Task:
All records below are to be repeated exactly, with the pictures left out.

[Stored data]
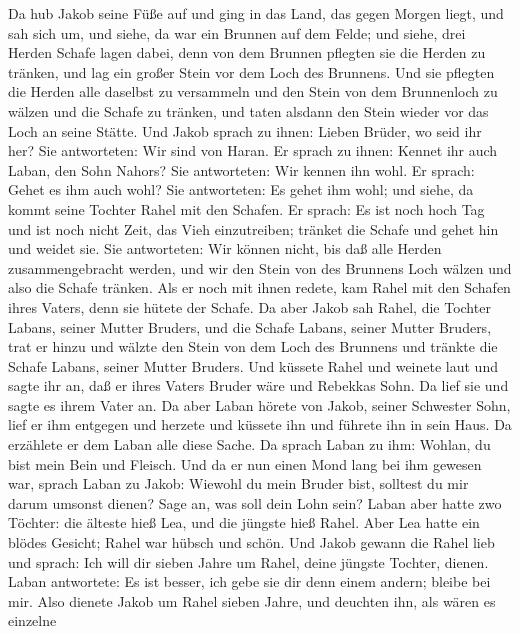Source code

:  Da hub Jakob seine Füße auf und ging in das Land, das gegen
Morgen liegt,  und sah sich um, und siehe, da war ein
Brunnen auf dem Felde; und siehe, drei Herden Schafe lagen dabei, denn
von dem Brunnen pflegten sie die Herden zu tränken, und lag ein großer
Stein vor dem Loch des Brunnens.  Und sie pflegten die
Herden alle daselbst zu versammeln und den Stein von dem Brunnenloch zu
wälzen und die Schafe zu tränken, und taten alsdann den Stein wieder vor
das Loch an seine Stätte.  Und Jakob sprach zu ihnen: Lieben
Brüder, wo seid ihr her? Sie antworteten: Wir sind von Haran.
 Er sprach zu ihnen: Kennet ihr auch Laban, den Sohn Nahors?
Sie antworteten: Wir kennen ihn wohl.  Er sprach: Gehet es
ihm auch wohl? Sie antworteten: Es gehet ihm wohl; und siehe, da kommt
seine Tochter Rahel mit den Schafen.  Er sprach: Es ist noch
hoch Tag und ist noch nicht Zeit, das Vieh einzutreiben; tränket die
Schafe und gehet hin und weidet sie.  Sie antworteten: Wir
können nicht, bis daß alle Herden zusammengebracht werden, und wir den
Stein von des Brunnens Loch wälzen und also die Schafe tränken.
 Als er noch mit ihnen redete, kam Rahel mit den Schafen
ihres Vaters, denn sie hütete der Schafe.  Da aber Jakob
sah Rahel, die Tochter Labans, seiner Mutter Bruders, und die Schafe
Labans, seiner Mutter Bruders, trat er hinzu und wälzte den Stein von
dem Loch des Brunnens und tränkte die Schafe Labans, seiner Mutter
Bruders.  Und küssete Rahel und weinete laut 
und sagte ihr an, daß er ihres Vaters Bruder wäre und Rebekkas Sohn. Da
lief sie und sagte es ihrem Vater an.  Da aber Laban hörete
von Jakob, seiner Schwester Sohn, lief er ihm entgegen und herzete und
küssete ihn und führete ihn in sein Haus. Da erzählete er dem Laban alle
diese Sache.  Da sprach Laban zu ihm: Wohlan, du bist mein
Bein und Fleisch. Und da er nun einen Mond lang bei ihm gewesen war,
 sprach Laban zu Jakob: Wiewohl du mein Bruder bist,
solltest du mir darum umsonst dienen? Sage an, was soll dein Lohn sein?
 Laban aber hatte zwo Töchter: die älteste hieß Lea, und
die jüngste hieß Rahel.  Aber Lea hatte ein blödes Gesicht;
Rahel war hübsch und schön.  Und Jakob gewann die Rahel
lieb und sprach: Ich will dir sieben Jahre um Rahel, deine jüngste
Tochter, dienen.  Laban antwortete: Es ist besser, ich gebe
sie dir denn einem andern; bleibe bei mir.  Also dienete
Jakob um Rahel sieben Jahre, und deuchten ihn, als wären es einzelne
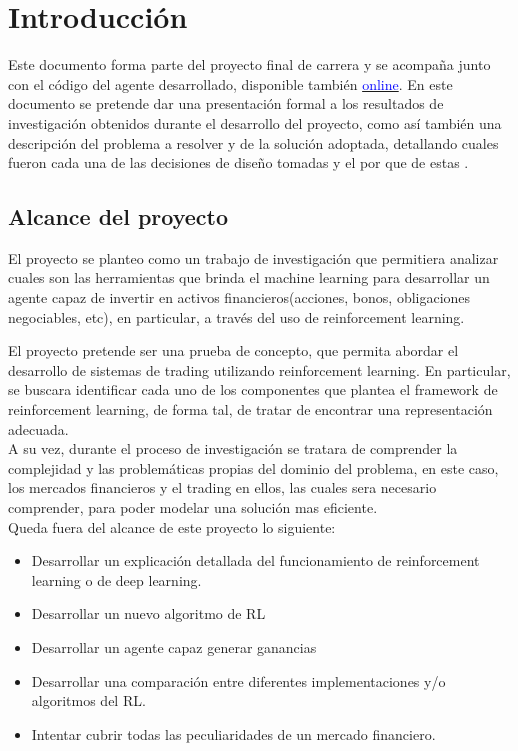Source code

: \chapter{Introducción}

Este documento forma parte del proyecto final de carrera y se acompaña junto con el código del agente desarrollado, disponible también \href{https://github.com/jcaramello/deepQ-stock/}{\textcolor{blue}{online}}. En este documento se pretende dar una presentación formal a los resultados de investigación obtenidos durante el desarrollo del proyecto, como así también una descripción del problema a resolver y de la solución adoptada, detallando cuales fueron cada una de las decisiones de diseño tomadas y el por que de estas	.

\section{Alcance del proyecto}
El proyecto se planteo como un trabajo de investigación que permitiera analizar cuales son las herramientas que brinda el machine learning para desarrollar un agente capaz de invertir en activos financieros(acciones, bonos, obligaciones negociables, etc), en particular, a través  del uso de reinforcement learning.

El proyecto pretende ser una prueba de concepto, que permita abordar el desarrollo de sistemas de trading utilizando reinforcement learning. En particular, se buscara identificar cada uno de los componentes que plantea el framework de reinforcement learning, de forma tal, de tratar de encontrar una representación adecuada.
\\
A su vez, durante el proceso de investigación se tratara de comprender la complejidad y las problemáticas propias del dominio del problema, en este caso, los mercados financieros y el trading en ellos, las cuales sera necesario comprender, para poder modelar una solución mas eficiente.
\\
Queda fuera del alcance de este proyecto lo siguiente:

\begin{itemize} %
	\item Desarrollar un explicación detallada del funcionamiento de reinforcement learning o de deep learning.
	\item Desarrollar un nuevo algoritmo de RL
	\item Desarrollar un agente capaz generar ganancias
	\item Desarrollar una comparación entre diferentes implementaciones y/o algoritmos del RL.
    \item Intentar cubrir todas las peculiaridades de un mercado financiero.
\end{itemize}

Reply:
Source code

:  Da hub Jakob seine Füße auf und ging in das Land, das gegen
Morgen liegt,  und sah sich um, und siehe, da war ein
Brunnen auf dem Felde; und siehe, drei Herden Schafe lagen dabei, denn
von dem Brunnen pflegten sie die Herden zu tränken, und lag ein großer
Stein vor dem Loch des Brunnens.  Und sie pflegten die
Herden alle daselbst zu versammeln und den Stein von dem Brunnenloch zu
wälzen und die Schafe zu tränken, und taten alsdann den Stein wieder vor
das Loch an seine Stätte.  Und Jakob sprach zu ihnen: Lieben
Brüder, wo seid ihr her? Sie antworteten: Wir sind von Haran.
 Er sprach zu ihnen: Kennet ihr auch Laban, den Sohn Nahors?
Sie antworteten: Wir kennen ihn wohl.  Er sprach: Gehet es
ihm auch wohl? Sie antworteten: Es gehet ihm wohl; und siehe, da kommt
seine Tochter Rahel mit den Schafen.  Er sprach: Es ist noch
hoch Tag und ist noch nicht Zeit, das Vieh einzutreiben; tränket die
Schafe und gehet hin und weidet sie.  Sie antworteten: Wir
können nicht, bis daß alle Herden zusammengebracht werden, und wir den
Stein von des Brunnens Loch wälzen und also die Schafe tränken.
 Als er noch mit ihnen redete, kam Rahel mit den Schafen
ihres Vaters, denn sie hütete der Schafe.  Da aber Jakob
sah Rahel, die Tochter Labans, seiner Mutter Bruders, und die Schafe
Labans, seiner Mutter Bruders, trat er hinzu und wälzte den Stein von
dem Loch des Brunnens und tränkte die Schafe Labans, seiner Mutter
Bruders.  Und küssete Rahel und weinete laut 
und sagte ihr an, daß er ihres Vaters Bruder wäre und Rebekkas Sohn. Da
lief sie und sagte es ihrem Vater an.  Da aber Laban hörete
von Jakob, seiner Schwester Sohn, lief er ihm entgegen und herzete und
küssete ihn und führete ihn in sein Haus. Da erzählete er dem Laban alle
diese Sache.  Da sprach Laban zu ihm: Wohlan, du bist mein
Bein und Fleisch. Und da er nun einen Mond lang bei ihm gewesen war,
 sprach Laban zu Jakob: Wiewohl du mein Bruder bist,
solltest du mir darum umsonst dienen? Sage an, was soll dein Lohn sein?
 Laban aber hatte zwo Töchter: die älteste hieß Lea, und
die jüngste hieß Rahel.  Aber Lea hatte ein blödes Gesicht;
Rahel war hübsch und schön.  Und Jakob gewann die Rahel
lieb und sprach: Ich will dir sieben Jahre um Rahel, deine jüngste
Tochter, dienen.  Laban antwortete: Es ist besser, ich gebe
sie dir denn einem andern; bleibe bei mir.  Also dienete
Jakob um Rahel sieben Jahre, und deuchten ihn, als wären es einzelne
Source code

: \chapter{Introducción}

Este documento forma parte del proyecto final de carrera y se acompaña junto con el código del agente desarrollado, disponible también \href{https://github.com/jcaramello/deepQ-stock/}{\textcolor{blue}{online}}. En este documento se pretende dar una presentación formal a los resultados de investigación obtenidos durante el desarrollo del proyecto, como así también una descripción del problema a resolver y de la solución adoptada, detallando cuales fueron cada una de las decisiones de diseño tomadas y el por que de estas	.

\section{Alcance del proyecto}
El proyecto se planteo como un trabajo de investigación que permitiera analizar cuales son las herramientas que brinda el machine learning para desarrollar un agente capaz de invertir en activos financieros(acciones, bonos, obligaciones negociables, etc), en particular, a través  del uso de reinforcement learning.

El proyecto pretende ser una prueba de concepto, que permita abordar el desarrollo de sistemas de trading utilizando reinforcement learning. En particular, se buscara identificar cada uno de los componentes que plantea el framework de reinforcement learning, de forma tal, de tratar de encontrar una representación adecuada.
\\
A su vez, durante el proceso de investigación se tratara de comprender la complejidad y las problemáticas propias del dominio del problema, en este caso, los mercados financieros y el trading en ellos, las cuales sera necesario comprender, para poder modelar una solución mas eficiente.
\\
Queda fuera del alcance de este proyecto lo siguiente:

\begin{itemize} %
	\item Desarrollar un explicación detallada del funcionamiento de reinforcement learning o de deep learning.
	\item Desarrollar un nuevo algoritmo de RL
	\item Desarrollar un agente capaz generar ganancias
	\item Desarrollar una comparación entre diferentes implementaciones y/o algoritmos del RL.
    \item Intentar cubrir todas las peculiaridades de un mercado financiero.
\end{itemize}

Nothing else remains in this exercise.